Auch eine schöne Idee für einen Sommerjeansrock unter dem Motto “upcycling” ist, wenn man von der Jeans die gesamte Hüftpasse übernimmt (also ungefähr auf Hüfthöhe knapp unter dem Reißverschluss abschneiden) und daran dann einen flatternden Rock aus dünnem BW-Stoff mit bunten Mustern näht. Gerne stufig, mit Volants und lang oder kurz, ganz nach Belieben. Aus den Hosenbeinen lassen sich dann immer noch tolle Jeanstaschen machen ;-)

Steffi
2. Februar 2013

Hallo

Ich liebe die 80er – sehr schickt.
Bin mal gespannt, bis das wieder Mode wird und die ganze Jugend auf sowas abfaehrt und mit abgeschnittenen Hosen rumlaufen bzw. wieder ins Fitnesstudio gehen.

Danke

LG Steffi

Cla von Glam up your Lifestyle
1. Februar 2013

Oh das habe ich bereits in meiner Jugend gemacht.

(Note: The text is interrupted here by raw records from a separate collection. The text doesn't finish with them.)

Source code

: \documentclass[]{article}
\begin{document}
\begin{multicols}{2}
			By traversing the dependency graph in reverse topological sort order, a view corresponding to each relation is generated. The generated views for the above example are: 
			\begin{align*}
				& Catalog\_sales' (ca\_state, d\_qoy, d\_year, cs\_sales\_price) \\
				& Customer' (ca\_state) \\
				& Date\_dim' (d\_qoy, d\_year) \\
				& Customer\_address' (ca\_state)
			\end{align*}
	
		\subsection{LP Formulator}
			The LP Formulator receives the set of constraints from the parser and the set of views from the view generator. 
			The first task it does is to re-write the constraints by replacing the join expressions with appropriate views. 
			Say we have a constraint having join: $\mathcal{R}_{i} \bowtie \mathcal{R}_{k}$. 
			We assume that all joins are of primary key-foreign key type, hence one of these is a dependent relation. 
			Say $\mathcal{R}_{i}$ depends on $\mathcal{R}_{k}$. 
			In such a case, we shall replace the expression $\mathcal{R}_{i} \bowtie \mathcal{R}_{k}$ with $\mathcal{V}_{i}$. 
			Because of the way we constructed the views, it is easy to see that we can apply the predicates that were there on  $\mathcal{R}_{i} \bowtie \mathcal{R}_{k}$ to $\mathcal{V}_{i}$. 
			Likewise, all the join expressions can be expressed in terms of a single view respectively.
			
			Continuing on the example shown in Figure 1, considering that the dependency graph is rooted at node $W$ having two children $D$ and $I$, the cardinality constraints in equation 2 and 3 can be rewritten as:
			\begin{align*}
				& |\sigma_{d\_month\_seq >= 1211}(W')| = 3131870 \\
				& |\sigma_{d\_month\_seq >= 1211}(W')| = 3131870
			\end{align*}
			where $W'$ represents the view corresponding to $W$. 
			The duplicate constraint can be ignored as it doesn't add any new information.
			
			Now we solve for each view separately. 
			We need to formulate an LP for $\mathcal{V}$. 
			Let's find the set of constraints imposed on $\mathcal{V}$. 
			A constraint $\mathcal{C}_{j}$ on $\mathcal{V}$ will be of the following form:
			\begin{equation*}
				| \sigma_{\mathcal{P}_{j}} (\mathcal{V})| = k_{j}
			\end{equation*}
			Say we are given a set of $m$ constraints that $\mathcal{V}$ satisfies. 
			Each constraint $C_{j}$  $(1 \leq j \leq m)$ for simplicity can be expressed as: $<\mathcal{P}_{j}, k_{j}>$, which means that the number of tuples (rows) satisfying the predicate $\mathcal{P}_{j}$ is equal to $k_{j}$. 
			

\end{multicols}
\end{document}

Und ich gebe zu, das war in den 80er.
Ich habe auch eine Tasche aus einer Jeanshose gezaubert, die habe ich für meine Schulbücher benutzt. Lang, lang ist es her.

Oder war es sogar Ende der 70er? Oh Gott, ich rechne lieber nicht nach.
Danke, dass ihr mich für einen Moment in meine Jugend zurückversetzt habt.